Mas essa história aconteceu em um dia comum, saindo do trabalho, quando minha mãe decidiu cumprir uma promessa. Já era fim de tarde — por volta das 18h — e o cemitério da Areia Branca estava prestes a fechar. O porteiro a avisou:
— Vai rápido que já vamos fechar.
Ela respondeu que era rapidinho, só queria acender uma vela. O cemitério estava vazio. Não havia ninguém. Só ela e os túmulos. Ela caminhava entre as campas (que são as lajes que cobrem as sepulturas) em direção a Capela no centro do cemitério. O som dos próprios passos ecoava alto no silêncio. Um clima pesado. Ela começou a oração no meio do caminho até o local (para garantir que tudo ocorreria bem).
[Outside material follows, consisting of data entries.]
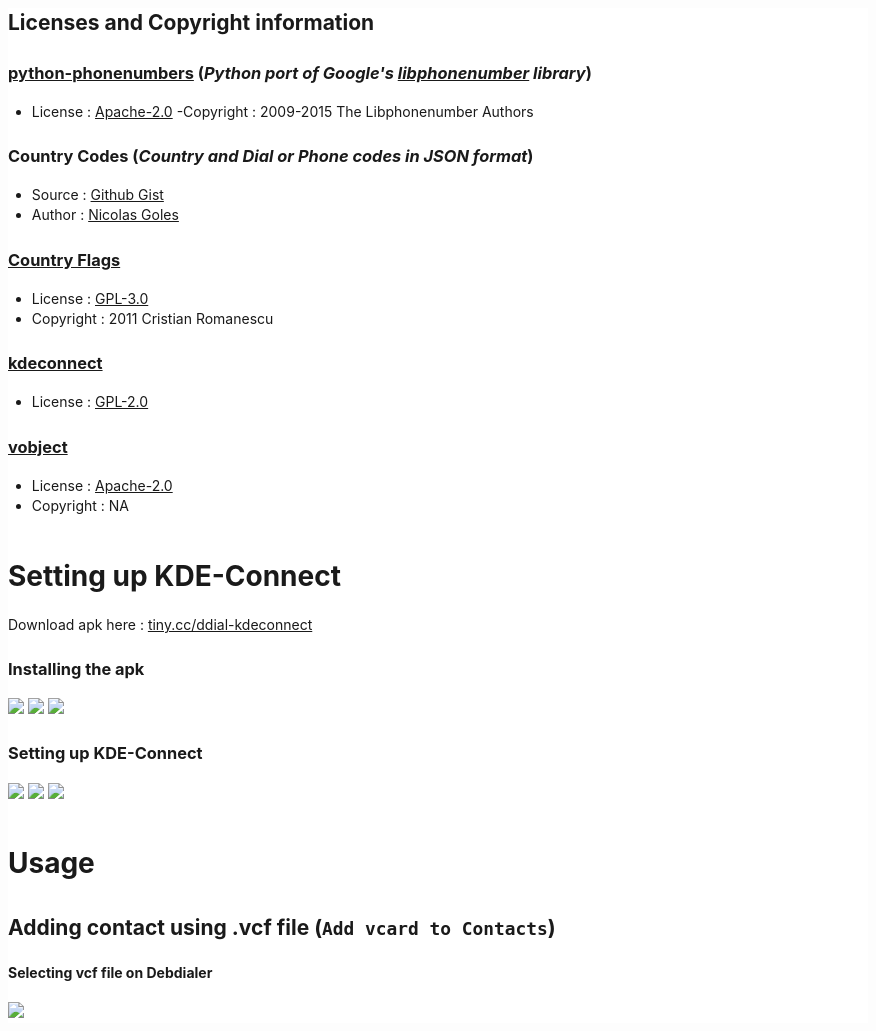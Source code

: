 ## Licenses and Copyright information
### [python-phonenumbers](https://github.com/daviddrysdale/python-phonenumbers) (*Python port of Google's [libphonenumber](https://github.com/googlei18n/libphonenumber) library*)
- License : [Apache-2.0](https://github.com/daviddrysdale/python-phonenumbers/blob/dev/LICENSE)
-Copyright : 2009-2015 The Libphonenumber Authors

### Country Codes (*Country and Dial or Phone codes in JSON format*)
- Source : [Github Gist](https://gist.github.com/Goles/3196253)
- Author : [Nicolas Goles](https://gist.github.com/Goles)

### [Country Flags](https://github.com/cristiroma/countries)
- License : [GPL-3.0](https://github.com/cristiroma/countries/blob/master/LICENSE)
- Copyright : 2011 Cristian Romanescu

### [kdeconnect](https://github.com/KDE/kdeconnect-android/)
- License : [GPL-2.0](https://github.com/KDE/kdeconnect-android/blob/master/COPYING)

### [vobject](https://github.com/eventable/vobject)
- License : [Apache-2.0](https://github.com/eventable/vobject/blob/master/LICENSE-2.0.txt)
- Copyright : NA

# Setting up KDE-Connect
Download apk here : [tiny.cc/ddial-kdeconnect](tiny.cc/ddial-kdeconnect)
<br/>
### Installing the apk
<img src = "http://vishalgupta.me/Hello-From-The-Debian-Side/Images/Setup-1.jpg" width="200">
<img src = "http://vishalgupta.me/Hello-From-The-Debian-Side/Images/Setup-2.jpg" width="200">
<img src = "http://vishalgupta.me/Hello-From-The-Debian-Side/Images/Setup-3.jpg" width="200">

### Setting up KDE-Connect
<img src = "http://vishalgupta.me/Hello-From-The-Debian-Side/Images/Setup-4.jpg" width="200">
<img src = "http://vishalgupta.me/Hello-From-The-Debian-Side/Images/Setup-5.jpg" width="200">
<img src = "http://vishalgupta.me/Hello-From-The-Debian-Side/Images/Setup-6.jpg" width="200">

# Usage
## Adding contact using .vcf file (`Add vcard to Contacts`)
#### Selecting vcf file on Debdialer
<img src = "http://vishalgupta.me/Hello-From-The-Debian-Side/Images/AddContFileDesk-1.png" width="400">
Chegou sã e salva, acendeu sua a vela e começou a rezar. Depois de um tempo, viu uma senhora passando perto de onde estava. Cerca de 70, 75 anos. Cabelos grisalhos, toda de preto. Caminhava em sua direção, segurando um terço. Minha mãe sorriu para ela, aliviada por não estar mais sozinha. Mas a senhora não retribuiu. Fechou a cara e passou por ela em silêncio. Minha mãe ficou cismada, mas seguiu a sua reza, cumprindo com sua obrigação.
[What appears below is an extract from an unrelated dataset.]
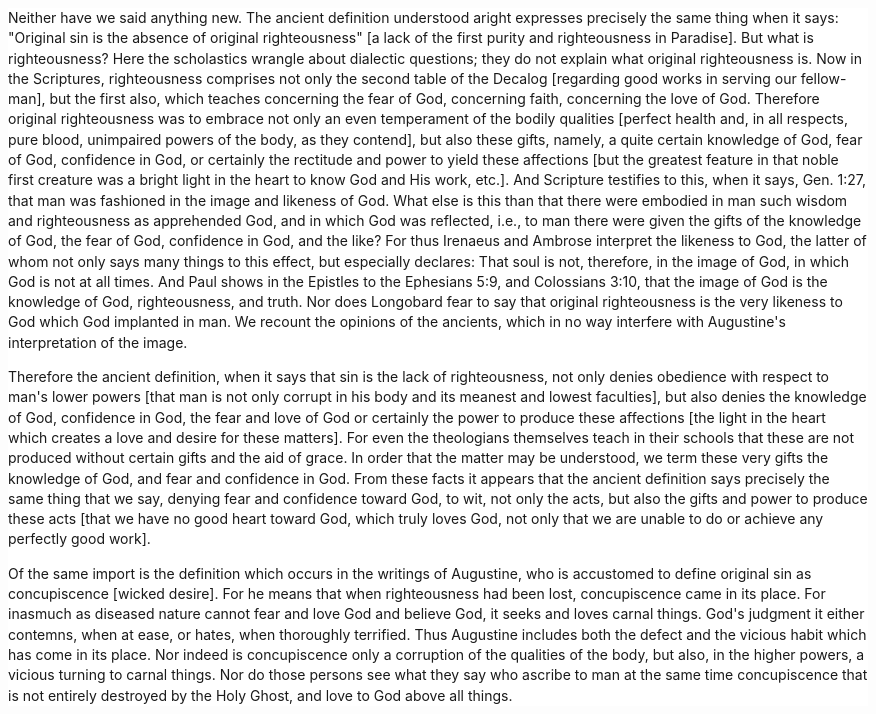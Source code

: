  Neither have we said anything new. The ancient definition understood aright expresses precisely the same thing when it says: "Original sin is the absence of original righteousness" [a lack of the first purity and righteousness in Paradise]. But what is righteousness? Here the scholastics wrangle about dialectic questions; they do not explain what original righteousness is.  Now in the Scriptures, righteousness comprises not only the second table of the Decalog [regarding good works in serving our fellow-man], but the first also, which teaches concerning  the fear of God, concerning faith, concerning the love of God. Therefore original righteousness was to embrace not only an even temperament of the bodily qualities [perfect health and, in all respects, pure blood, unimpaired powers of the body, as they contend], but also these gifts, namely, a quite certain knowledge of God, fear of God, confidence in God, or certainly  the rectitude and power to yield these affections [but the greatest feature in that noble first creature was a bright light in the heart to know God and His work, etc.]. And Scripture testifies to this, when it says, Gen. 1:27, that man was fashioned in the image and likeness of God. What else is this than that there were embodied in man such wisdom and righteousness as apprehended God, and in which God was reflected, i.e., to man there were given the gifts of the knowledge of God, the fear of God, confidence in God, and the like?  For thus Irenaeus and Ambrose interpret the likeness to God, the latter of whom not only says many things to this effect, but especially declares: That soul is not, therefore, in the image of God, in which God is not at all times.  And Paul shows in the Epistles to the Ephesians 5:9, and Colossians 3:10, that the image of God is the knowledge of God, righteousness, and truth.  Nor does Longobard fear to say that original righteousness is the very likeness to God which God implanted in man.  We recount the opinions of the ancients, which in no way interfere with Augustine's interpretation of the image.

 Therefore the ancient definition, when it says that sin is the lack of righteousness, not only denies obedience with respect to man's lower powers [that man is not only corrupt in his body and its meanest and lowest faculties], but also denies the knowledge of God, confidence in God, the fear and love of God or certainly the power to produce these affections [the light in the heart which creates a love and desire for these matters]. For even the theologians themselves teach in their schools that these are not produced without certain gifts and the aid of grace. In order that the matter may be understood, we term these very gifts the knowledge of God, and fear and confidence in God. From these facts it appears that the ancient definition says precisely the same thing that we say, denying fear and confidence toward God, to wit, not only the acts, but also the gifts and power to produce these acts [that we have no good heart toward God, which truly loves God, not only that we are unable to do or achieve any perfectly good work].

 Of the same import is the definition which occurs in the writings of Augustine, who is accustomed to define original sin as concupiscence [wicked desire]. For he means that when righteousness had been lost, concupiscence came in its place. For inasmuch as diseased nature cannot fear and love God and believe God, it seeks and loves carnal things. God's judgment it either contemns, when at ease, or hates, when thoroughly terrified. Thus Augustine includes both the defect and  the vicious habit which has come in its place. Nor indeed is concupiscence only a corruption of the qualities of the body, but also, in the higher powers, a vicious turning to carnal things. Nor do those persons see what they say who ascribe to man at the same time concupiscence that is not entirely destroyed by the Holy Ghost, and love to God above all things.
Foi então que, mais à frente, essa mesma mulher sentou-se em frente a uma sepultura e começou a dizer em voz alta, "Saravá!"
Aqui cabe um disclaimer: 'Saravá' é uma palavra amplamente utilizada como forma de saudação. Sua origem vem da fala de africanos escravizados e é muito presente nas religiões afro-brasileiras, especialmente na Umbanda, com o significado de 'salve' ou 'viva'.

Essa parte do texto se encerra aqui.